Some of the best things are found by accident. I say this because Clarence River Wilderness Lodge more happened upon us, than we it. Looking for some other place, I was paging through “Dirty Weekends” [a book of 4WD trips in Queensland – just in case you’re wondering…] when for some reason I spotted this little gem of a place.
Located on the upper reaches of the Clarence River in NSW, this upper Clarence high country hideaway is a great place to unwind. Some will come here to walk, others for off road adventures, others to kayak through the many rapids down the river, and still others just to camp. I come here to replenish the mind. There’s no mobile reception (unless you drive about 4km up the ridge), no email, very little power, and no shops. You need to bring all your food and equipment with you, and be reasonably self sufficient for the duration of your stay. The nearest supplies can be purchased un Urbenville, about 50 mins drive. While access is manageable for a conventional vehicle with reasonable clearance. Our Subaru handles the track with ease. There’s a bit over 30km of unsealed road after the turnoff after crossing Wallaby Creek, so you won’t want to be in a hurry. (pic: view down the gorge to ‘Twin Waters’ taken about 2km form Clarence River Wilderness Lodge)
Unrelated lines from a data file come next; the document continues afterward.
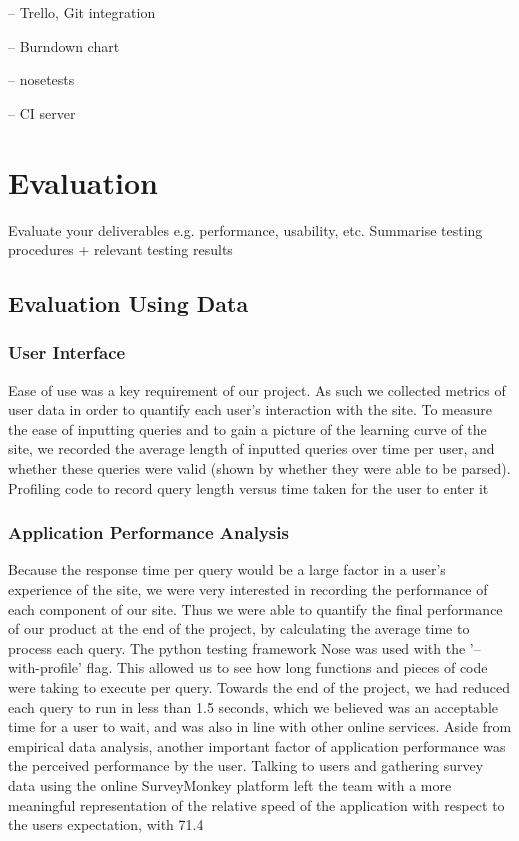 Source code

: \documentclass[a4paper, 11pt]{article}
\begin{document}
    -- Trello, Git integration

    -- Burndown chart

    -- nosetests

    -- CI server
 
\section{Evaluation}
  Evaluate your deliverables e.g. performance, usability, etc.
  Summarise testing procedures + relevant testing results




  \subsection{Evaluation Using Data}
  \subsubsection{User Interface}
Ease of use was a key requirement of our project. As such we collected metrics of user data in order to quantify each user's interaction with the site. To measure the ease of inputting queries and to gain a picture of the learning curve of the site, we recorded the average length of inputted queries over time per user, and whether these queries were valid (shown by whether they were able to be parsed).
Profiling code to record query length versus time taken for the user to enter it
\subsubsection{Application Performance Analysis}
Because the response time per query would be a large factor in a user's experience of the site, we were very interested in recording the performance of each component of our site. Thus we were able to quantify the final performance of our product at the end of the project, by calculating the average time to process each query.
The python testing framework Nose was used with the '--with-profile' flag. This allowed us to see how long functions and pieces of code were taking to execute per query. Towards the end of the project, we had reduced each query to run in less than 1.5 seconds, which we believed was an acceptable time for a user to wait, and was also in line with other online services.
Aside from empirical data analysis, another important factor of application performance was the perceived performance by the user. Talking to users and gathering survey data using the online SurveyMonkey platform left the team with a more meaningful representation of the relative speed of the application with respect to the users expectation, with 71.4%
\end{document}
Once you arrive, you find Steve & Sharon Ross to be fantastic hosts. We do not see Steve a lot. He’s out with canoe groups, or getting firewood, or maintaining the property, or chasing the neighbours cows after someone’s left the gate open. Sharon, on the other hand, seems to have mastered the dual art of near omnipresence and seemingly endless conversation. She’ll drop off wood for your wood stove, tell you when to see the resident platypus, give you advice on walks and tracks, fill you in on local history, and if you happen to spot some of the more reclusive wildlife, Sharon positively lights up!
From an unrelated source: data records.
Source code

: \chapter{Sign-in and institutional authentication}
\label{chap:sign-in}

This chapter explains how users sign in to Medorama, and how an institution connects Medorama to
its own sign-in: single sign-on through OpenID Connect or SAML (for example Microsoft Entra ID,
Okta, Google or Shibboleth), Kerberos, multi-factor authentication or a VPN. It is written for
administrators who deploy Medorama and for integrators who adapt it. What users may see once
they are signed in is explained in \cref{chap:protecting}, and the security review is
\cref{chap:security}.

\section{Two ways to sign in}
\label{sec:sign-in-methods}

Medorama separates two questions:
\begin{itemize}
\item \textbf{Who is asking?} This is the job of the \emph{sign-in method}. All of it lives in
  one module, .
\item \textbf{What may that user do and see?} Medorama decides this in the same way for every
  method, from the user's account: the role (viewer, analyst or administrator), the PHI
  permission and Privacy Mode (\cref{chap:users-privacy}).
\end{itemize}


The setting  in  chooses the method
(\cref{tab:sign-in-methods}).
We occupied one of the two self contained cabins. These are compact, rustic units with huge outside living/dining areas. Tables and bench tops are constructed from solid slab eucalypt. Our ensuite was small, complete with a galvanised iron shower base and an eco-friendly (and nose friendly) composting toilet. Sharon and Steve have worked hard to make their property ecologically responsible, and by my observation they are pretty good at it. Each cabin has a small slow combustion wood heater which, once going, you find you’re down to short sleeves, even in mid winter.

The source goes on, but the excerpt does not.